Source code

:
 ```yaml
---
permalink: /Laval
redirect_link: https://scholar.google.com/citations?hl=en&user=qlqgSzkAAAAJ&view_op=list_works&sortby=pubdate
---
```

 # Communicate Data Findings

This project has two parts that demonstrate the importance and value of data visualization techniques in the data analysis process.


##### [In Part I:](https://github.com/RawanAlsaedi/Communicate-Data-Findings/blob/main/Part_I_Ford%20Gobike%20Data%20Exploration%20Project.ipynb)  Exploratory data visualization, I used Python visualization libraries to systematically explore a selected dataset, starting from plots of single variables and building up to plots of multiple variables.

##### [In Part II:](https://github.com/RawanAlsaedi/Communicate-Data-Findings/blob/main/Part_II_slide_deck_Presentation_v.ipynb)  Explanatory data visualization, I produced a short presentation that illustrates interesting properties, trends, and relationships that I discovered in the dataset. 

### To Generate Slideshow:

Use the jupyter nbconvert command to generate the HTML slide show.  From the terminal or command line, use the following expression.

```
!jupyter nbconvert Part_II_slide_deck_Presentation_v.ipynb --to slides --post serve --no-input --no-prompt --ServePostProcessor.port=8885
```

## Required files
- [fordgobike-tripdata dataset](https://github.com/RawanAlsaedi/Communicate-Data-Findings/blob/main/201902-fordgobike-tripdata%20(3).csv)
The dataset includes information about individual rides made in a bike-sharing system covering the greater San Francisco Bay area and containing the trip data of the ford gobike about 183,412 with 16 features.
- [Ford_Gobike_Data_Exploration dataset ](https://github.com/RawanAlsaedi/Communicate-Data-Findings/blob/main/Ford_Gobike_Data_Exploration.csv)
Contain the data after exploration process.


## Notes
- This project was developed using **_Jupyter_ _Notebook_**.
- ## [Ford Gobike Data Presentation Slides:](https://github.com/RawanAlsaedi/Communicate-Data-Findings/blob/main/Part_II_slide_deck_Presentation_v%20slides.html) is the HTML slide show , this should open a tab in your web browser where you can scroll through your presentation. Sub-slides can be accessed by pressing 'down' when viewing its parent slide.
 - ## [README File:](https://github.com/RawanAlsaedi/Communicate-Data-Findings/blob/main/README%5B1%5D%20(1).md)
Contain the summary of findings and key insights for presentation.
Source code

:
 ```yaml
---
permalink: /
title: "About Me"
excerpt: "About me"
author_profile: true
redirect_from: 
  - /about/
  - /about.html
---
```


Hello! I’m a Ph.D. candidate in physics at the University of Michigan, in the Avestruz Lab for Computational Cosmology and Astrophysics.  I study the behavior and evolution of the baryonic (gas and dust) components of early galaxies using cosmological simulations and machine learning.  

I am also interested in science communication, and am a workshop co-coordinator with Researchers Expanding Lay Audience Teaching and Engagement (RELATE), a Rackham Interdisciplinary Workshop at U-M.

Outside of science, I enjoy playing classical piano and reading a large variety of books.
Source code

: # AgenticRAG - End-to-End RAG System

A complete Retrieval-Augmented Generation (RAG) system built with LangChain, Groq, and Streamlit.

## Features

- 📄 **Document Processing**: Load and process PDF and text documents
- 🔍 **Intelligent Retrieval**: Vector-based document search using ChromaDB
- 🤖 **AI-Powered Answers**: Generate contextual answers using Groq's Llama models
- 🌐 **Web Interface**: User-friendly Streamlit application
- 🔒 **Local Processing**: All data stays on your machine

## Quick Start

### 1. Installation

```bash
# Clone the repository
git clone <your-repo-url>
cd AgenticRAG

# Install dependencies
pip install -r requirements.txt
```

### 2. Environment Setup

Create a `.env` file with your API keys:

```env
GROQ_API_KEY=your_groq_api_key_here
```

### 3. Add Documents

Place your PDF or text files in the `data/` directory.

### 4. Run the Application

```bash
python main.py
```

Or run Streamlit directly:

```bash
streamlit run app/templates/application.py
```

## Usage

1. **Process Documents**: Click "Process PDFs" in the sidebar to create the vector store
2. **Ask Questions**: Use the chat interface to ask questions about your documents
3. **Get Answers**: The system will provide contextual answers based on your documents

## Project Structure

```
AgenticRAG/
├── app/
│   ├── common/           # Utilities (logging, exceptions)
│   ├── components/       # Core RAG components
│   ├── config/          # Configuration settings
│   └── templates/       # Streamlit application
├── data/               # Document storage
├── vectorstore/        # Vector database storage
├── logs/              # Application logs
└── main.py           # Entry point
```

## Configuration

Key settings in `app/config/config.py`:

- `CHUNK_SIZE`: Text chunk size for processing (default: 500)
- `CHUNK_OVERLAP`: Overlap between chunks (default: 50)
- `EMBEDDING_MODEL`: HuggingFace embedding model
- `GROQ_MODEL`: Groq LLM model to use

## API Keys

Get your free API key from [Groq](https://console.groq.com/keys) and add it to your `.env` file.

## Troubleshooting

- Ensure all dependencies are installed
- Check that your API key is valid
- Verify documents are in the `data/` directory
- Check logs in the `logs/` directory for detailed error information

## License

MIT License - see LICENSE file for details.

What is required -> For every line in the listing above that contains "logs", copy that line.

Reply ->
├── logs/              # Application logs
- Check logs in the `logs/` directory for detailed error information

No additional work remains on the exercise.